Input for this task:
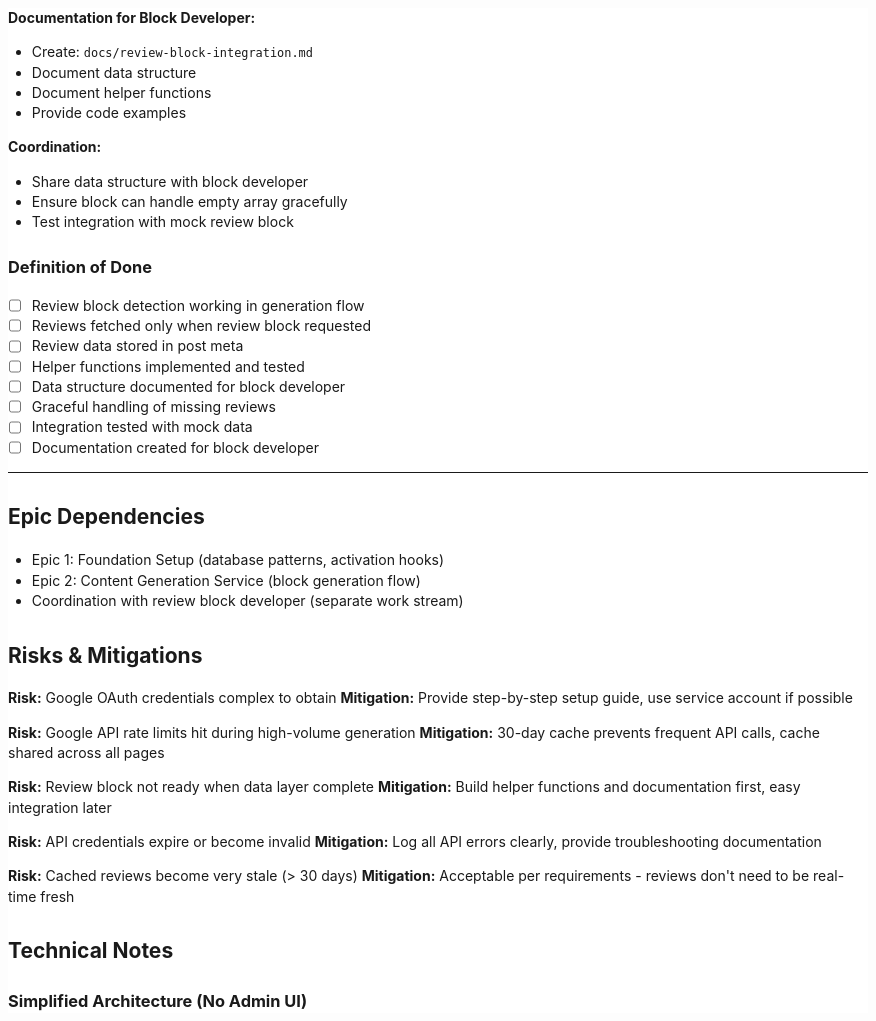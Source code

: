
   ```php
  ```

**Documentation for Block Developer:**
- Create: `docs/review-block-integration.md`
- Document data structure
- Document helper functions
- Provide code examples

**Coordination:**
- Share data structure with block developer
- Ensure block can handle empty array gracefully
- Test integration with mock review block

### Definition of Done

- [ ] Review block detection working in generation flow
- [ ] Reviews fetched only when review block requested
- [ ] Review data stored in post meta
- [ ] Helper functions implemented and tested
- [ ] Data structure documented for block developer
- [ ] Graceful handling of missing reviews
- [ ] Integration tested with mock data
- [ ] Documentation created for block developer

---

## Epic Dependencies

- Epic 1: Foundation Setup (database patterns, activation hooks)
- Epic 2: Content Generation Service (block generation flow)
- Coordination with review block developer (separate work stream)

## Risks & Mitigations

**Risk:** Google OAuth credentials complex to obtain
**Mitigation:** Provide step-by-step setup guide, use service account if possible

**Risk:** Google API rate limits hit during high-volume generation
**Mitigation:** 30-day cache prevents frequent API calls, cache shared across all pages

**Risk:** Review block not ready when data layer complete
**Mitigation:** Build helper functions and documentation first, easy integration later

**Risk:** API credentials expire or become invalid
**Mitigation:** Log all API errors clearly, provide troubleshooting documentation

**Risk:** Cached reviews become very stale (> 30 days)
**Mitigation:** Acceptable per requirements - reviews don't need to be real-time fresh

## Technical Notes

### Simplified Architecture (No Admin UI)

Work task:
What is needed is an exact retyping of every line from the one containing "- Epic 1: Foundation" through the final line of the entries, and only those lines.

Solution:
- Epic 1: Foundation Setup (database patterns, activation hooks)
- Epic 2: Content Generation Service (block generation flow)
- Coordination with review block developer (separate work stream)

## Risks & Mitigations

**Risk:** Google OAuth credentials complex to obtain
**Mitigation:** Provide step-by-step setup guide, use service account if possible

**Risk:** Google API rate limits hit during high-volume generation
**Mitigation:** 30-day cache prevents frequent API calls, cache shared across all pages

**Risk:** Review block not ready when data layer complete
**Mitigation:** Build helper functions and documentation first, easy integration later

**Risk:** API credentials expire or become invalid
**Mitigation:** Log all API errors clearly, provide troubleshooting documentation

**Risk:** Cached reviews become very stale (> 30 days)
**Mitigation:** Acceptable per requirements - reviews don't need to be real-time fresh

## Technical Notes

### Simplified Architecture (No Admin UI)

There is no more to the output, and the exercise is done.